Bankers on both sides of the Atlantic were blasted for the sins that triggered the financial crash of 2008 and the recession and scandals that followed. It seemed like the vitriol would never stop. Until now.

Practitioners of what George Soros called the “alchemy of finance” appear to be out of the dock. U.S. President Donald Trump has surrounded himself with at least five former Goldman Sachs Group Inc. bankers and pledged to unshackle the industry. In France, there’s a good chance  Emmanuel Macron, a former investment banker, will be elected president. And across Europe, leaders are vying to lure banks as Britain prepares to quit the European Union.

Attitudes are shifting as time passes and fresh concerns move to the fore, said Rita Kottasz, the co-author of two recent studies on consumer perceptions of the U.K. financial industry.

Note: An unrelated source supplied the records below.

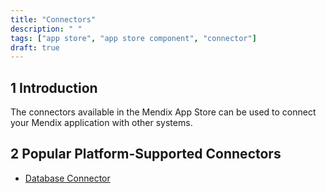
 ```yaml
---
title: "Connectors"
description: " "
tags: ["app store", "app store component", "connector"]
draft: true
---
```


## 1 Introduction

The connectors available in the Mendix App Store can be used to connect your Mendix application with other systems.

## 2 Popular Platform-Supported Connectors

* [Database Connector](database-connector)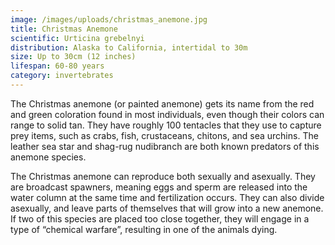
 ```yaml
---
image: /images/uploads/christmas_anemone.jpg
title: Christmas Anemone
scientific: Urticina grebelnyi
distribution: Alaska to California, intertidal to 30m
size: Up to 30cm (12 inches)
lifespan: 60-80 years
category: invertebrates
---
```


The Christmas anemone (or painted anemone) gets its name from the red and green coloration found in most individuals, even though their colors can range to solid tan. They have roughly 100 tentacles that they use to capture prey items, such as crabs, fish, crustaceans, chitons, and sea urchins. The leather sea star and shag-rug nudibranch are both known predators of this anemone species.

The Christmas anemone can reproduce both sexually and asexually. They are broadcast spawners, meaning eggs and sperm are released into the water column at the same time and fertilization occurs. They can also divide asexually, and leave parts of themselves that will grow into a new anemone. If two of this species are placed too close together, they will engage in a type of “chemical warfare”, resulting in one of the animals dying.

“Rather than being angry with bankers, people are focusing more generally on the divide in wealth,” said Kottasz, a senior lecturer in international business strategy and marketing at Kingston University in London. “So many things have happened on that front -- Brexit, the discussion of globalization, immigration, and nationalism. Those things are now of much more concern to individuals than the banks.”

Profit Motive

As bank-bashing subsides -- nine years after the collapse of Lehman Brothers Holdings Inc. -- there may be a push to slow down or unwind rules designed to curb the financial world’s excesses.

Even the French, who so distrust the profit motive they practice what economist Thomas Piketty calls “capitalism without capitalists,” are coming around. Back when Francois Hollande was running for president in 2012, the Socialist leader described the financial industry as his “true adversary.” By contrast, Macron, a former Economy Minister under Hollande, has owned his tenure at Rothschild & Co., a 200-year-old investment house.

“I’ve spent four years of my professional life there, of which I am very proud,” he said at a campaign stop this month. “I’ve learned a lot from it. It spares me from talking nonsense like others do on the economy and world order, and my country’s rules of business.”

Polls show Macron, 39, running neck-and-neck with right-wing nationalist candidate Marine Le Pen in the first round of voting in April, and winning a May runoff.